Q. Were the charges any different between you and Nehemiah?

A. Mine were slightly worse, because they decided I was the ringleader.

Q. Well, you did have the biggest hair.

A.Nehemiah can get a pretty big afro going on. It depends on what point you catch him in the cycle.

We were also the only ones that got caught. They arrested us in the subway after the protest. Nehemiah and I were standing there with our big bag of toad heads. All the toads were gone.

Q. Since you’re going to trial, what kind of defense are you likely to use?

Q. There is often a defense that activists use, which is the necessity defense. It’s basically that you have to commit a smaller crime in order to prevent a larger one. The necessity defense is almost always turned down. Our judge has taken our proposal and given herself weeks to consider our motion. We have no idea what she’s going to say.

Activists also use the First Amendment defense, which is also often not permitted. Corporations will argue that because a protest is not in a public space, that it’s on the sidewalk, that isn’t permitted.

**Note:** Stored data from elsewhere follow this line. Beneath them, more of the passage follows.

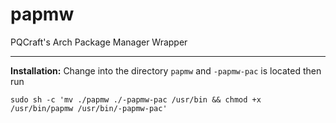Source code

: # papmw
PQCraft's Arch Package Manager Wrapper 

---
**Installation:**
Change into the directory `papmw` and `-papmw-pac` is located then run
```
sudo sh -c 'mv ./papmw ./-papmw-pac /usr/bin && chmod +x /usr/bin/papmw /usr/bin/-papmw-pac'
```
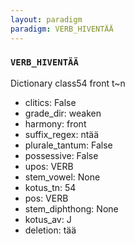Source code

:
 ```yaml
---
layout: paradigm
paradigm: VERB_HIVENTÄÄ
---
```

### ` VERB_HIVENTÄÄ `

Dictionary class54 front t~n
* clitics: False
* grade_dir: weaken
* harmony: front
* suffix_regex: ntää
* plurale_tantum: False
* possessive: False
* upos: VERB
* stem_vowel: None
* kotus_tn: 54
* pos: VERB
* stem_diphthong: None
* kotus_av: J
* deletion: tää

Q. Wait — the sidewalk is public, right?

A. They can still argue that you’re interfering with traffic to your front door. They can say that you’re interfering with people’s viewing of their advertising.

There’s a wave of these trials right now. The three women in Michigan. Vera Scroggins in Montrose, Pennsylvania. Those people in Oklahoma who dropped a banner filled with glitter, and now they’re trying to make up a new charge to serve them with: “terrorism hoax.” And Jeff Olsen, in San Diego, who was making political messages on the sidewalk outside the front door of the banks with colored chalk.  Although he was not protesting banks because of their role in climate change — just for all the other things they do.

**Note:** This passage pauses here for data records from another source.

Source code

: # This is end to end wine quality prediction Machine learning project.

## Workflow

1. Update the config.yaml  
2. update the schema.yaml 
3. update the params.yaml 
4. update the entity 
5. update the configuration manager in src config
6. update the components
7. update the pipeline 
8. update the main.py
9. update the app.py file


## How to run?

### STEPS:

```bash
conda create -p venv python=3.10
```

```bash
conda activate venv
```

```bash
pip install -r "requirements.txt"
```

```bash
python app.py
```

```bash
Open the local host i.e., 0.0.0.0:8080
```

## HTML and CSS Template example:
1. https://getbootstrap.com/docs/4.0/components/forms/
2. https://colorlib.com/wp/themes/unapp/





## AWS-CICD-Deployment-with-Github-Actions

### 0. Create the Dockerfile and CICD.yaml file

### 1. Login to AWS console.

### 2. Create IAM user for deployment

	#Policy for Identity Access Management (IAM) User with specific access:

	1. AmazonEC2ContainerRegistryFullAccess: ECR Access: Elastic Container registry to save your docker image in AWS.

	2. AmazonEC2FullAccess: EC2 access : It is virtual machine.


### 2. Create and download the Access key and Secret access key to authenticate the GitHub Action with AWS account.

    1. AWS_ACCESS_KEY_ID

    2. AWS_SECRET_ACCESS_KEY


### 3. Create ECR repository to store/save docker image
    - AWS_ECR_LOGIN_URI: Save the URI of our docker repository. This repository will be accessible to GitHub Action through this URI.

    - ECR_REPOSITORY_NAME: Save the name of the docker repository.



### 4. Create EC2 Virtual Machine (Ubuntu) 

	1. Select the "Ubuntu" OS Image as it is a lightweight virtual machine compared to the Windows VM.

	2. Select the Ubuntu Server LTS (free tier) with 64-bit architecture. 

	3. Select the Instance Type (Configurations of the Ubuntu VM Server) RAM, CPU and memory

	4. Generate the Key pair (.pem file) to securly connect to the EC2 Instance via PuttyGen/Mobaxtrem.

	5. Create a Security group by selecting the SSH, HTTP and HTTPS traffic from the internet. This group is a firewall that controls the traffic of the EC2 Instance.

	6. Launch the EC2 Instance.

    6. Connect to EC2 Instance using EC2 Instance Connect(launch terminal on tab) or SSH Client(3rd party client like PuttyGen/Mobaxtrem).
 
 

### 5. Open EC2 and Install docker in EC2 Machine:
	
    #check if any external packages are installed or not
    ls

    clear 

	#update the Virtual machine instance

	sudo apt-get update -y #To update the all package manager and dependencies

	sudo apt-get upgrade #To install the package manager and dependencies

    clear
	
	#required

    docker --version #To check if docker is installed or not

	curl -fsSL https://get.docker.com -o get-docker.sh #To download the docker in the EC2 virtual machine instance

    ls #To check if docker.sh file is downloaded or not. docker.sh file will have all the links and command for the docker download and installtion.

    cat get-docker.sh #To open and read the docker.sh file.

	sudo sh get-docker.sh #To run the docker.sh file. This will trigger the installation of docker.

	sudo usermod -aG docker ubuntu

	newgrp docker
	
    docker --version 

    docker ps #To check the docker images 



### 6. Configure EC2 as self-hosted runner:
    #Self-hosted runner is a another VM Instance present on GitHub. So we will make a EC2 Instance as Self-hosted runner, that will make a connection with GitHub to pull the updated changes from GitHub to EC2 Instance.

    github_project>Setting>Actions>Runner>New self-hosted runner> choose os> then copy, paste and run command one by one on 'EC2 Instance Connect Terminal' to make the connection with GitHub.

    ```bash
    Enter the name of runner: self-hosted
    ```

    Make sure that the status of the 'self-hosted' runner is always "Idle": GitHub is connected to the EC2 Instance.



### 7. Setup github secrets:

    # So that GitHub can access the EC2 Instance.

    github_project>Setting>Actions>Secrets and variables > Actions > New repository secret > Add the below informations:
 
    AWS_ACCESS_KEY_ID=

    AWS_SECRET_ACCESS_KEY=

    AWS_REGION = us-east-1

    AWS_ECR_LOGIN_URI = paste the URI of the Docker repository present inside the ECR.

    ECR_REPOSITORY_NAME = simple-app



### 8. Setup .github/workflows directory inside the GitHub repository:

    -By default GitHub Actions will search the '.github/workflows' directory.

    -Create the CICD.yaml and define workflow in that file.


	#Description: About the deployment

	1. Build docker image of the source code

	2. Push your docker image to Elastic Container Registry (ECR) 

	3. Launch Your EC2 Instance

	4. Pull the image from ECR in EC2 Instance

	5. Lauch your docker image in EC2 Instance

In Olsen’s trial, the judge overruled the First Amendment defense. How can you say that the First Amendment is not applicable to a trial in the USA? What he did is political expression, exactly.

What happened to him was somewhat similar to our situation. The whole town of San Diego rose up and defended Jeff. This skinny loner. There was such a rush of support that the city attorney said, “Under the law, this was graffiti. It should have been prosecuted, but we respect the community response.”

Q. But in your case the public may have defended you, but the Assistant DA said that they were lowering the charges because they had watched the surveillance tape again and decided that it looked more like a music number than a riot.

A. We think they may never have actually sat down and watched it before then. The video’s clear — our faces aren’t covered.

Q. Did you design the frog heads not to cover your faces specifically for that reason?

A. Absolutely. You can’t walk into a bank with your face covered. In New York City, you can’t even have your face covered in a public space.

It’s all a mystery why they changed their minds. We don’t get to know.

Q. There was a change of administration.

A. There was a change of administration, but the District Attorney — supposedly there’s a firewall between him and the city government.

Q. What’s next? Other than your trial, I mean.

A. Our new performance is Honeybeelujah. We’re making hundreds and hundreds of bees. The toad was our spirit animal. Now it’s the bee.

In all of these other cases across the country, I feel tremendous camaraderie with these people. And it is because of the risk of arrest. This is not signing an electronic petition… It’s becoming a fetish for Big Oil and feeling the force of it mobilize against you.  Walking into the force of that response is making a new climate movement.

The average American hasn’t connected banks with climate change. We have to risk life and limb for the earth. Every movement that made change in this culture has had people putting themselves into this kind of danger.

It’s an exciting time. A scary time.